▶ Study material:
= Beginning of Section =
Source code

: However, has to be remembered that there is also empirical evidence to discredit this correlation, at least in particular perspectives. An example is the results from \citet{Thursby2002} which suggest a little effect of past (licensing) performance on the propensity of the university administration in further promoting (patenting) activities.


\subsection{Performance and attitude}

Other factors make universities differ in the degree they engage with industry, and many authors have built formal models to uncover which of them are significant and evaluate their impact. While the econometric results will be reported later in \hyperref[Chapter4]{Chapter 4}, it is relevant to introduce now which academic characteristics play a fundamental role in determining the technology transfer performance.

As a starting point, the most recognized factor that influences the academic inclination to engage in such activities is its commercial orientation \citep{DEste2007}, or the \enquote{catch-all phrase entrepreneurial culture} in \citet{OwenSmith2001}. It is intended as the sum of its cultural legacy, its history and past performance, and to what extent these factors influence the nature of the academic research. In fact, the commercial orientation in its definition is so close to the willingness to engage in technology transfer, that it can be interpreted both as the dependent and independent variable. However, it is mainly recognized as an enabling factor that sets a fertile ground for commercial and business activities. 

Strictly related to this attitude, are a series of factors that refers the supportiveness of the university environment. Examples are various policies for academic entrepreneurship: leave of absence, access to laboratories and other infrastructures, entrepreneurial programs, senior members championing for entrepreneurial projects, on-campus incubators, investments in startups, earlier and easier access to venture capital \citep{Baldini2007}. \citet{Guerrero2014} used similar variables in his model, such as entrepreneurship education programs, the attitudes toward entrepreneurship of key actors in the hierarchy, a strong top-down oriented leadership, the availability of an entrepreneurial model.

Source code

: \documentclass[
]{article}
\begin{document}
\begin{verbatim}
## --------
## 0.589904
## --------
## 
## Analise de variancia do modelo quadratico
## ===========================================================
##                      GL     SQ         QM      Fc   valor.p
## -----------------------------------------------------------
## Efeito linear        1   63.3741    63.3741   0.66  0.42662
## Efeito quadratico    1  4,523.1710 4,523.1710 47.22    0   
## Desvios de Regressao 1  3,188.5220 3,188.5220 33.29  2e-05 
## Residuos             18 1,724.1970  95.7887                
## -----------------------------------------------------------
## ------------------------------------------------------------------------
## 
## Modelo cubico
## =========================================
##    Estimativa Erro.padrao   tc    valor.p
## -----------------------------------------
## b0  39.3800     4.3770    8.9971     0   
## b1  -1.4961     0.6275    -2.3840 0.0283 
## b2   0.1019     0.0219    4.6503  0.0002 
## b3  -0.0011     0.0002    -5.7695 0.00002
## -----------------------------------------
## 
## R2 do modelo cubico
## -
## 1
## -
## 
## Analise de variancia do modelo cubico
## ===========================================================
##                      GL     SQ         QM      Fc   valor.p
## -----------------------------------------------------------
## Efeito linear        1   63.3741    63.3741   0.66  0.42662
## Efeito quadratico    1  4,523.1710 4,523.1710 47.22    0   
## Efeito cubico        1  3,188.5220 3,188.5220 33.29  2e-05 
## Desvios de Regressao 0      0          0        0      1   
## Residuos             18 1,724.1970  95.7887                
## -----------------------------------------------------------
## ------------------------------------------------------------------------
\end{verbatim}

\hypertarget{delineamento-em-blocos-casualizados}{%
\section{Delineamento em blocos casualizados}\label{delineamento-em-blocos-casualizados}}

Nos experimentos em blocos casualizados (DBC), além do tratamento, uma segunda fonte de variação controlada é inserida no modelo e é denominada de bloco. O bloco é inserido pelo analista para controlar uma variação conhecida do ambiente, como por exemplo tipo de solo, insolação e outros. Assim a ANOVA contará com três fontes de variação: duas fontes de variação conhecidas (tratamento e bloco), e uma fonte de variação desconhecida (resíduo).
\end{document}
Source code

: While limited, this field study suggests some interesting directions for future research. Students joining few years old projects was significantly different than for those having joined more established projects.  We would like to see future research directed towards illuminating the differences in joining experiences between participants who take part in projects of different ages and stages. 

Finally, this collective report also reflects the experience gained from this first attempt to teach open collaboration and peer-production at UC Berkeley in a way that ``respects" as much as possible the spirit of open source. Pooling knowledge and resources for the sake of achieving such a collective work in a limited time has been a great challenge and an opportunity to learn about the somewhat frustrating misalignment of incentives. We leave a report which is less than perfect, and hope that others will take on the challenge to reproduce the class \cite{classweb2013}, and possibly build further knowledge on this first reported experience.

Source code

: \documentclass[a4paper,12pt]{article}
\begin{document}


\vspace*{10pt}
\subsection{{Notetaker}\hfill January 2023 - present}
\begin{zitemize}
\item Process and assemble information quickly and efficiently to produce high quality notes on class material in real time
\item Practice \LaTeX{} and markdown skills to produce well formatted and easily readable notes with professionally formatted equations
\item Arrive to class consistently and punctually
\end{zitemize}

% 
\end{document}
= End of Section =
▶ Work instructions: Using the data above, output each line exactly.

▶ Your response:
Source code

: However, has to be remembered that there is also empirical evidence to discredit this correlation, at least in particular perspectives. An example is the results from \citet{Thursby2002} which suggest a little effect of past (licensing) performance on the propensity of the university administration in further promoting (patenting) activities.


\subsection{Performance and attitude}

Other factors make universities differ in the degree they engage with industry, and many authors have built formal models to uncover which of them are significant and evaluate their impact. While the econometric results will be reported later in \hyperref[Chapter4]{Chapter 4}, it is relevant to introduce now which academic characteristics play a fundamental role in determining the technology transfer performance.

As a starting point, the most recognized factor that influences the academic inclination to engage in such activities is its commercial orientation \citep{DEste2007}, or the \enquote{catch-all phrase entrepreneurial culture} in \citet{OwenSmith2001}. It is intended as the sum of its cultural legacy, its history and past performance, and to what extent these factors influence the nature of the academic research. In fact, the commercial orientation in its definition is so close to the willingness to engage in technology transfer, that it can be interpreted both as the dependent and independent variable. However, it is mainly recognized as an enabling factor that sets a fertile ground for commercial and business activities. 

Strictly related to this attitude, are a series of factors that refers the supportiveness of the university environment. Examples are various policies for academic entrepreneurship: leave of absence, access to laboratories and other infrastructures, entrepreneurial programs, senior members championing for entrepreneurial projects, on-campus incubators, investments in startups, earlier and easier access to venture capital \citep{Baldini2007}. \citet{Guerrero2014} used similar variables in his model, such as entrepreneurship education programs, the attitudes toward entrepreneurship of key actors in the hierarchy, a strong top-down oriented leadership, the availability of an entrepreneurial model.

Source code

: \documentclass[
]{article}
\begin{document}
\begin{verbatim}
## --------
## 0.589904
## --------
## 
## Analise de variancia do modelo quadratico
## ===========================================================
##                      GL     SQ         QM      Fc   valor.p
## -----------------------------------------------------------
## Efeito linear        1   63.3741    63.3741   0.66  0.42662
## Efeito quadratico    1  4,523.1710 4,523.1710 47.22    0   
## Desvios de Regressao 1  3,188.5220 3,188.5220 33.29  2e-05 
## Residuos             18 1,724.1970  95.7887                
## -----------------------------------------------------------
## ------------------------------------------------------------------------
## 
## Modelo cubico
## =========================================
##    Estimativa Erro.padrao   tc    valor.p
## -----------------------------------------
## b0  39.3800     4.3770    8.9971     0   
## b1  -1.4961     0.6275    -2.3840 0.0283 
## b2   0.1019     0.0219    4.6503  0.0002 
## b3  -0.0011     0.0002    -5.7695 0.00002
## -----------------------------------------
## 
## R2 do modelo cubico
## -
## 1
## -
## 
## Analise de variancia do modelo cubico
## ===========================================================
##                      GL     SQ         QM      Fc   valor.p
## -----------------------------------------------------------
## Efeito linear        1   63.3741    63.3741   0.66  0.42662
## Efeito quadratico    1  4,523.1710 4,523.1710 47.22    0   
## Efeito cubico        1  3,188.5220 3,188.5220 33.29  2e-05 
## Desvios de Regressao 0      0          0        0      1   
## Residuos             18 1,724.1970  95.7887                
## -----------------------------------------------------------
## ------------------------------------------------------------------------
\end{verbatim}

\hypertarget{delineamento-em-blocos-casualizados}{%
\section{Delineamento em blocos casualizados}\label{delineamento-em-blocos-casualizados}}

Nos experimentos em blocos casualizados (DBC), além do tratamento, uma segunda fonte de variação controlada é inserida no modelo e é denominada de bloco. O bloco é inserido pelo analista para controlar uma variação conhecida do ambiente, como por exemplo tipo de solo, insolação e outros. Assim a ANOVA contará com três fontes de variação: duas fontes de variação conhecidas (tratamento e bloco), e uma fonte de variação desconhecida (resíduo).
\end{document}
Source code

: While limited, this field study suggests some interesting directions for future research. Students joining few years old projects was significantly different than for those having joined more established projects.  We would like to see future research directed towards illuminating the differences in joining experiences between participants who take part in projects of different ages and stages. 

Finally, this collective report also reflects the experience gained from this first attempt to teach open collaboration and peer-production at UC Berkeley in a way that ``respects" as much as possible the spirit of open source. Pooling knowledge and resources for the sake of achieving such a collective work in a limited time has been a great challenge and an opportunity to learn about the somewhat frustrating misalignment of incentives. We leave a report which is less than perfect, and hope that others will take on the challenge to reproduce the class \cite{classweb2013}, and possibly build further knowledge on this first reported experience.

Source code

: \documentclass[a4paper,12pt]{article}
\begin{document}


\vspace*{10pt}
\subsection{{Notetaker}\hfill January 2023 - present}
\begin{zitemize}
\item Process and assemble information quickly and efficiently to produce high quality notes on class material in real time
\item Practice \LaTeX{} and markdown skills to produce well formatted and easily readable notes with professionally formatted equations
\item Arrive to class consistently and punctually
\end{zitemize}

% 
\end{document}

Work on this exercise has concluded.